» **Problem statement**
Among the lines of the data, copy those that hold "subspaces".

[Start of section]

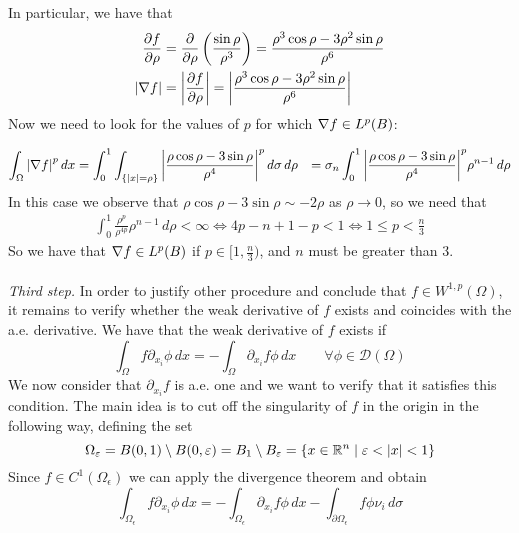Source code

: In particular, we have that
\begin{align*}
\frac{\partial f}{\partial \rho} & = \frac{\partial }{\partial \rho}\left(\frac{\sin\rho}{\rho^3}\right) = \frac{\rho^3 \cos\rho  - 3  \rho^2 \sin\rho}{\rho^6}\\
\abs{\nabla f} & = \abs{\frac{\partial f}{\partial \rho}} = \abs{\frac{\rho^3 \cos\rho  - 3 \rho^2 \sin\rho }{\rho^6}}
\end{align*}
Now we need to look for the values of $p$ for which \(\nabla f \in L^p(B)\):

\begin{align*}
\int_\Omega \abs{\nabla f}^p \, dx &= \int_0^1 \int_{\left\{\abs{x} = \rho\right\}} \abs{\frac{\rho \cos\rho  - 3 \sin\rho }{\rho^4}}^p \, d\sigma \, d\rho 
                                  &= \sigma_n \int_0^1 \abs{\frac{\rho \cos\rho  - 3 \sin\rho }{\rho^4}}^p \rho^{n-1} \, d\rho \\
\end{align*}
In this case we observe that $\rho \cos\rho  - 3 \sin\rho \sim -2\rho$ as $\rho \to 0$, so we need that
\[
    \begin{split}
        \int_0^1 \frac{\rho^p} {\rho^{4p}} \rho^{n-1} \, d\rho < \infty \iff 4p - n + 1 - p < 1 \iff 1 \leq p < \frac{n}{3}
    \end{split}
\]
So we have that \(\nabla f \in L^p(B)\) if \(p \in [1, \frac{n}{3})\), and $n$ must be greater than 3.\\
\vspace{0.1cm}\\
\textit{Third step.} In order to justify other procedure and conclude that $f \in W^{1,p}(\Omega)$, 
it remains to verify whether the weak derivative of \(f\) exists and coincides with the a.e. derivative.
We have that the weak derivative of \(f\) exists if
\begin{equation}\label{eq:weak_derivative}
\int_\Omega f \partial_{x_i} \phi \, dx = - \int_\Omega \partial_{x_i} f \phi \, dx \qquad \forall \phi \in \mathcal{D}(\Omega)
\end{equation}
We now consider that $\partial_{x_i} f$ is a.e. one and we want to verify that it satisfies this condition. 
The main idea is to cut off the singularity of \(f\) in the origin in the following way, defining the set
\[
    \Omega_\varepsilon = B(0, 1) \setminus B(0, \varepsilon) = B_1 \setminus B_\varepsilon = \left\{ x \in \mathbb{R}^n \mid \varepsilon < \abs{x} < 1 \right\}
\]
Since \(f \in C^1(\Omega_\epsilon)\) we can apply the divergence theorem and obtain
\begin{equation}\label{eq:divergence}
\int_{\Omega_\epsilon} f \partial_{x_i} \phi \, dx = -\int_{\Omega_\epsilon} \partial_{x_i} f \phi \, dx - \int_{\partial\Omega_\epsilon} f \phi \nu_i \, d\sigma
\end{equation}
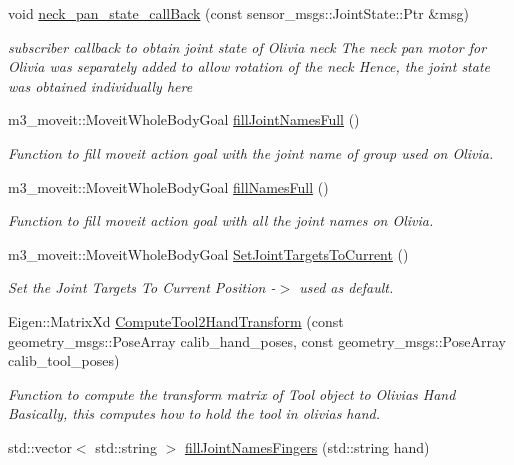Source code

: \begin{DoxyCompactItemize}
void \hyperlink{structManipulate_a0fd9ffe9c66fd0927721c77a6a390e67}{neck\+\_\+pan\+\_\+state\+\_\+call\+Back} (const sensor\+\_\+msgs\+::\+Joint\+State\+::\+Ptr \&msg)
\begin{DoxyCompactList}\small\item\em subscriber callback to obtain joint state of Olivia neck The neck pan motor for Olivia was separately added to allow rotation of the neck Hence, the joint state was obtained individually here \end{DoxyCompactList}\item 
m3\+\_\+moveit\+::\+Moveit\+Whole\+Body\+Goal \hyperlink{structManipulate_aaf8eadf2c5afb08213485c6bd9327fac}{fill\+Joint\+Names\+Full} ()
\begin{DoxyCompactList}\small\item\em Function to fill moveit action goal with the joint name of group used on Olivia. \end{DoxyCompactList}\item 
m3\+\_\+moveit\+::\+Moveit\+Whole\+Body\+Goal \hyperlink{structManipulate_a561688c2810b273b969b9bc8594bcac3}{fill\+Names\+Full} ()
\begin{DoxyCompactList}\small\item\em Function to fill moveit action goal with all the joint names on Olivia. \end{DoxyCompactList}\item 
m3\+\_\+moveit\+::\+Moveit\+Whole\+Body\+Goal \hyperlink{structManipulate_a1c91c2b91d2012652f62071e45899a21}{Set\+Joint\+Targets\+To\+Current} ()
\begin{DoxyCompactList}\small\item\em Set the Joint Targets To Current Position -\/$>$ used as default. \end{DoxyCompactList}\item 
Eigen\+::\+Matrix\+Xd \hyperlink{structManipulate_aadbaa24ccd292595a3821155f2bb8b99}{Compute\+Tool2\+Hand\+Transform} (const geometry\+\_\+msgs\+::\+Pose\+Array calib\+\_\+hand\+\_\+poses, const geometry\+\_\+msgs\+::\+Pose\+Array calib\+\_\+tool\+\_\+poses)
\begin{DoxyCompactList}\small\item\em Function to compute the transform matrix of Tool object to Olivia\textquotesingle{}s Hand Basically, this computes how to hold the tool in olivia\textquotesingle{}s hand. \end{DoxyCompactList}\item 
std\+::vector$<$ std\+::string $>$ \hyperlink{structManipulate_a08707bdbba233e0375b6d79b69c413da}{fill\+Joint\+Names\+Fingers} (std\+::string hand)

\end{DoxyCompactItemize}
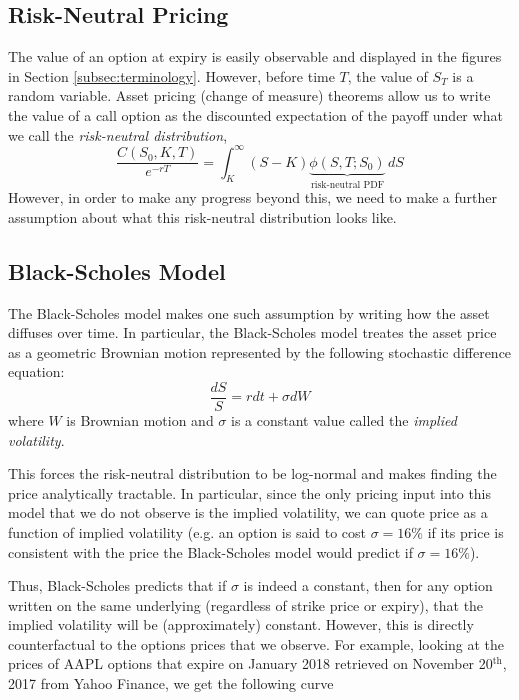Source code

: \documentclass[12pt]{article}
\numberwithin{equation}{section}
\begin{document}
\subsection{Risk-Neutral Pricing}
\label{subsec:riskneutral}

The value of an option at expiry is easily observable and displayed in the
figures in Section \ref{subsec:terminology}. However, before time $T$, the
value of $S_T$ is a random variable. Asset pricing (change of measure) 
theorems
allow us to write the value of a call option as the discounted expectation of
the payoff under what we call the \emph{risk-neutral distribution},
\begin{equation}
 \frac{C(S_0, K, T)}{e^{-rT}} = \int_K^\infty (S - K)
\underbrace{\phi(S, T; S_0)}_\text{risk-neutral PDF} \, dS
\label{eqn:riskneutralpricing}
\end{equation}
However, in order to make any progress beyond this, we need to make a further
assumption about what this risk-neutral distribution looks like.

\subsection{Black-Scholes Model}
\label{subsec:bs}
The Black-Scholes model makes one such assumption by writing how the asset
diffuses over time. In particular, the Black-Scholes model treates the asset
price as a geometric Brownian motion represented by the following stochastic difference equation:
\begin{equation}
 \frac{dS}{S} = r dt + \sigma dW 
\end{equation}
where $W$ is Brownian motion and $\sigma$ is a constant value called the \emph{implied
volatility}. 

This forces the risk-neutral distribution to be log-normal and makes
finding the price analytically tractable. In particular, since the only pricing
input into this model that we do not observe is the implied volatility, we can
quote price as a function of implied volatility (e.g. an option is said to cost
$\sigma=16\%$ if its price is consistent with the price the Black-Scholes model
would predict if $\sigma=16\%$).

Thus, Black-Scholes predicts that if $\sigma$ is indeed a constant, then for any
option written on the same underlying (regardless of strike price or expiry),
that the implied volatility will be (approximately) constant. However, this is
directly counterfactual to the options prices that we observe. For example,
looking at the prices of AAPL options that expire on January 2018 retrieved on
November 20$^\text{th}$, 2017 from Yahoo Finance, we get the following curve
\end{document}
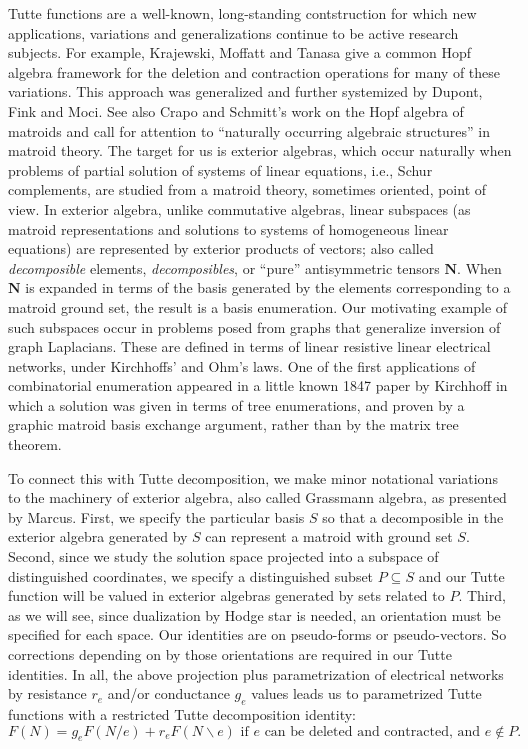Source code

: \documentclass[Unicode]{cedram-alco}
\newcommand{\ext}[1]{\ensuremath{\mathbf{#1}}}
\begin{document}
Tutte functions are a well-known, long-standing contstruction
for which new applications, variations and generalizations
continue to be active research subjects. For example,
Krajewski, Moffatt and Tanasa give a common Hopf algebra framework
for the deletion and contraction operations for many of
these variations\cite{KRAJEWSKI2018271}.
This approach was generalized and further systemized by
Dupont, Fink and Moci\cite{UnivTutteCharCombCoalgDupontFinkMoci}.
See also Crapo and Schmitt's work
on the Hopf algebra of matroids and call
for attention to ``naturally occurring algebraic
structures'' in matroid theory\cite{CRAPO20051066}.  The target for us
is exterior algebras, which occur naturally when problems of
partial solution of systems of linear equations\cite{ExteriorAlgInLinalgRef},
i.e., Schur complements,
are studied from a matroid theory, sometimes oriented, point of view.
In exterior algebra, unlike commutative algebras,
linear subspaces (as matroid representations and
solutions to systems of homogeneous linear equations)
are represented by exterior products of vectors; also called
\emph{decomposible} elements, \emph{decomposibles},
or ``pure'' antisymmetric tensors $\ext{N}$.
When $\ext{N}$ is expanded in terms of the basis
generated by the elements corresponding to a matroid
ground set, the result is a basis enumeration.
Our motivating example of such subspaces occur
in problems posed from graphs that generalize inversion
of graph Laplacians.  These are defined in
terms of linear resistive linear electrical networks,
under Kirchhoffs' and Ohm's laws.  One of the
first applications of combinatorial enumeration
appeared in a little known 1847 paper by Kirchhoff\cite{Kirchhoff}
in which a solution was given in terms of tree enumerations,
and proven by a graphic matroid basis exchange argument, rather
than by the matrix tree theorem.

To connect this with Tutte decomposition, we make
minor notational variations to the machinery of exterior algebra,
also called Grassmann algebra,
as presented by Marcus\cite{MarcusFDMuAlPt2}.  First, we specify the particular basis $S$
so that a decomposible in the exterior algebra generated by $S$
can represent a matroid with ground set $S$.
Second, since we study the solution space projected
into a subspace of distinguished coordinates, we
specify a distinguished subset $P\subseteq S$
and our Tutte function will be valued in exterior algebras generated by sets related to $P$.
Third, as we will see, since dualization by Hodge star is needed,
an orientation must be specified for each space.
Our identities are on pseudo-forms or pseudo-vectors\cite{Frankel}.
So corrections depending on by those orientations
are required in our Tutte identities.  In all, the above projection plus
parametrization of
electrical networks by resistance $r_e$ and/or conductance $g_e$ values
leads us to parametrized Tutte functions with a
restricted Tutte decomposition identity:
\begin{equation}\label{ParamTutteEqGeneric}
   F(N) = g_eF(N/e)+r_eF(N\backslash e) \text{ if\ }e\text{ can be deleted and contracted, and }e\not\in P.
\end{equation}
\end{document}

[End of section]

» **Solution to the exercise**
linear subspaces (as matroid representations and
Our motivating example of such subspaces occur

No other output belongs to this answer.